Although the second-generation Leaf isn’t supposed to make its debut until early September, the car has already been spied roaming the streets. As you can see from the images, the Leaf borrows styling cues from current Nissan vehicles like the Murano and Maxima; especially where the roof meets the rear doors. You can also see the blackout roof treatment, which is trending in a lot subcompact and compact hatchback vehicles.
Overall, the styling of the vehicle sticks pretty close to that of the Nissan IDS concept car, which is pictured below. Of course, the Leaf looks far tamer in the flesh, and makes concessions in order to remain road legal (i.e. the Leaf features door handles and ditches the wild front air dam).
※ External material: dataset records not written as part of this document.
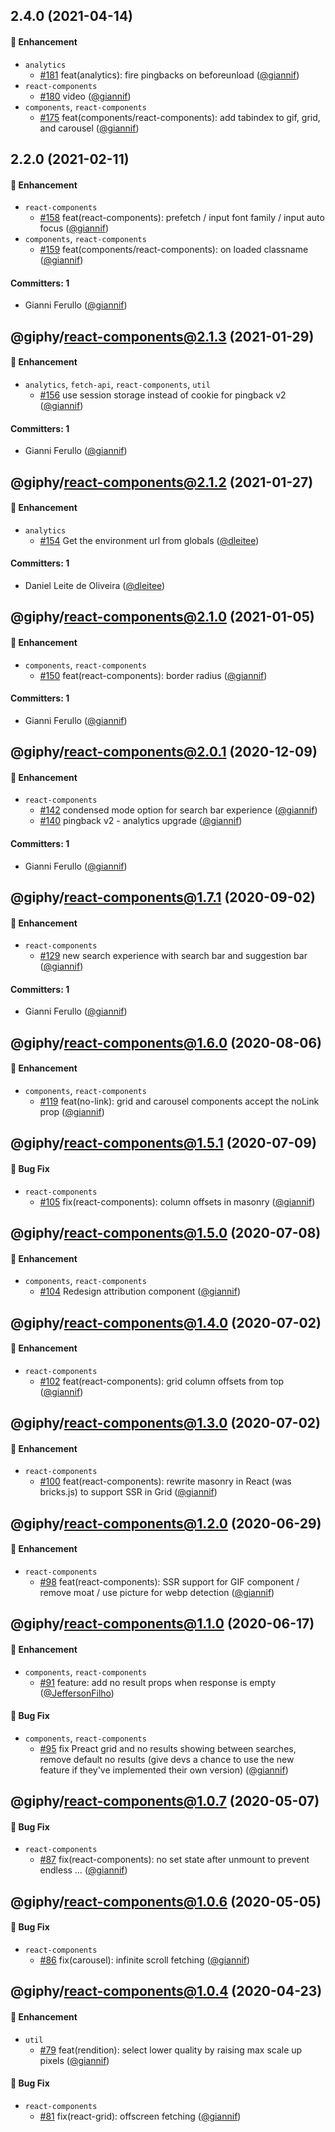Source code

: ## 2.4.0 (2021-04-14)

#### :rocket: Enhancement

-   `analytics`
    -   [#181](https://github.com/Giphy/giphy-js/pull/181) feat(analytics): fire pingbacks on beforeunload ([@giannif](https://github.com/giannif))
-   `react-components`
    -   [#180](https://github.com/Giphy/giphy-js/pull/180) video ([@giannif](https://github.com/giannif))
-   `components`, `react-components`
    -   [#175](https://github.com/Giphy/giphy-js/pull/175) feat(components/react-components): add tabindex to gif, grid, and carousel ([@giannif](https://github.com/giannif))

## 2.2.0 (2021-02-11)

#### :rocket: Enhancement

-   `react-components`
    -   [#158](https://github.com/Giphy/giphy-js/pull/158) feat(react-components): prefetch / input font family / input auto focus ([@giannif](https://github.com/giannif))
-   `components`, `react-components`
    -   [#159](https://github.com/Giphy/giphy-js/pull/159) feat(components/react-components): on loaded classname ([@giannif](https://github.com/giannif))

#### Committers: 1

-   Gianni Ferullo ([@giannif](https://github.com/giannif))

## @giphy/react-components@2.1.3 (2021-01-29)

#### :rocket: Enhancement

-   `analytics`, `fetch-api`, `react-components`, `util`
    -   [#156](https://github.com/Giphy/giphy-js/pull/156) use session storage instead of cookie for pingback v2 ([@giannif](https://github.com/giannif))

#### Committers: 1

-   Gianni Ferullo ([@giannif](https://github.com/giannif))

## @giphy/react-components@2.1.2 (2021-01-27)

#### :rocket: Enhancement

-   `analytics`
    -   [#154](https://github.com/Giphy/giphy-js/pull/154) Get the environment url from globals ([@dleitee](https://github.com/dleitee))

#### Committers: 1

-   Daniel Leite de Oliveira ([@dleitee](https://github.com/dleitee))

## @giphy/react-components@2.1.0 (2021-01-05)

#### :rocket: Enhancement

-   `components`, `react-components`
    -   [#150](https://github.com/Giphy/giphy-js/pull/150) feat(react-components): border radius ([@giannif](https://github.com/giannif))

#### Committers: 1

-   Gianni Ferullo ([@giannif](https://github.com/giannif))

## @giphy/react-components@2.0.1 (2020-12-09)

#### :rocket: Enhancement

-   `react-components`
    -   [#142](https://github.com/Giphy/giphy-js/pull/142) condensed mode option for search bar experience ([@giannif](https://github.com/giannif))
    -   [#140](https://github.com/Giphy/giphy-js/pull/140) pingback v2 - analytics upgrade ([@giannif](https://github.com/giannif))

#### Committers: 1

-   Gianni Ferullo ([@giannif](https://github.com/giannif))

## @giphy/react-components@1.7.1 (2020-09-02)

#### :rocket: Enhancement

-   `react-components`
    -   [#129](https://github.com/Giphy/giphy-js/pull/129) new search experience with search bar and suggestion bar ([@giannif](https://github.com/giannif))

#### Committers: 1

-   Gianni Ferullo ([@giannif](https://github.com/giannif))

## @giphy/react-components@1.6.0 (2020-08-06)

#### :rocket: Enhancement

-   `components`, `react-components`
    -   [#119](https://github.com/Giphy/giphy-js/pull/119) feat(no-link): grid and carousel components accept the noLink prop ([@giannif](https://github.com/giannif))

## @giphy/react-components@1.5.1 (2020-07-09)

#### :bug: Bug Fix

-   `react-components`
    -   [#105](https://github.com/Giphy/giphy-js/pull/105) fix(react-components): column offsets in masonry ([@giannif](https://github.com/giannif))

## @giphy/react-components@1.5.0 (2020-07-08)

#### :rocket: Enhancement

-   `components`, `react-components`
    -   [#104](https://github.com/Giphy/giphy-js/pull/104) Redesign attribution component ([@giannif](https://github.com/giannif))

## @giphy/react-components@1.4.0 (2020-07-02)

#### :rocket: Enhancement

-   `react-components`
    -   [#102](https://github.com/Giphy/giphy-js/pull/102) feat(react-components): grid column offsets from top ([@giannif](https://github.com/giannif))

## @giphy/react-components@1.3.0 (2020-07-02)

#### :rocket: Enhancement

-   `react-components`
    -   [#100](https://github.com/Giphy/giphy-js/pull/100) feat(react-components): rewrite masonry in React (was bricks.js) to support SSR in Grid ([@giannif](https://github.com/giannif))

## @giphy/react-components@1.2.0 (2020-06-29)

#### :rocket: Enhancement

-   `react-components`
    -   [#98](https://github.com/Giphy/giphy-js/pull/100) feat(react-components): SSR support for GIF component / remove moat / use picture for webp detection ([@giannif](https://github.com/giannif))

## @giphy/react-components@1.1.0 (2020-06-17)

#### :rocket: Enhancement

-   `components`, `react-components`
    -   [#91](https://github.com/Giphy/giphy-js/pull/91) feature: add no result props when response is empty ([@JeffersonFilho](https://github.com/JeffersonFilho))

#### :bug: Bug Fix

-   `components`, `react-components`
    -   [#95](https://github.com/Giphy/giphy-js/pull/95) fix Preact grid and no results showing between searches, remove default no results (give devs a chance to use the new feature if they've implemented their own version) ([@giannif](https://github.com/giannif))

## @giphy/react-components@1.0.7 (2020-05-07)

#### :bug: Bug Fix

-   `react-components`
    -   [#87](https://github.com/Giphy/giphy-js/pull/87) fix(react-components): no set state after unmount to prevent endless … ([@giannif](https://github.com/giannif))

## @giphy/react-components@1.0.6 (2020-05-05)

#### :bug: Bug Fix

-   `react-components`
    -   [#86](https://github.com/Giphy/giphy-js/pull/86) fix(carousel): infinite scroll fetching ([@giannif](https://github.com/giannif))

## @giphy/react-components@1.0.4 (2020-04-23)

#### :rocket: Enhancement

-   `util`
    -   [#79](https://github.com/Giphy/giphy-js/pull/79) feat(rendition): select lower quality by raising max scale up pixels ([@giannif](https://github.com/giannif))

#### :bug: Bug Fix

-   `react-components`
    -   [#81](https://github.com/Giphy/giphy-js/pull/81) fix(react-grid): offscreen fetching ([@giannif](https://github.com/giannif))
Since we can’t mention the Leaf without bringing up the Model 3 and Bolt, we should point out that those two vehicles are rated to travel up to 310 miles and 238 miles respectively per charge. It’s expected that the new Leaf will at least be capable of traveling 200 miles per change, although we’re hoping for at least 250 miles; 300 miles would just be the icing on the cake.
Besides its funky styling, the Nissan Leaf will be loaded with technology, including ProPILOT Park which allows you to select a spot and have the vehicle automatically park for you. You can also expect for the Leaf to have a full suite of semi-autonomous driving and advanced safety features that are expected of new vehicles today.
The other big unknown with respect to the new Leaf (other than its range) is pricing. The current Leaf has a base MSRP of $30,680 before federal and state tax credits/rebates. The Model 3 (220-mile version) and Bolt have base prices of $35,000 and $37,495 respectively. Expect for the Leaf to stick adhere close to that pricing strategy if it wants to have continued success in the EV market.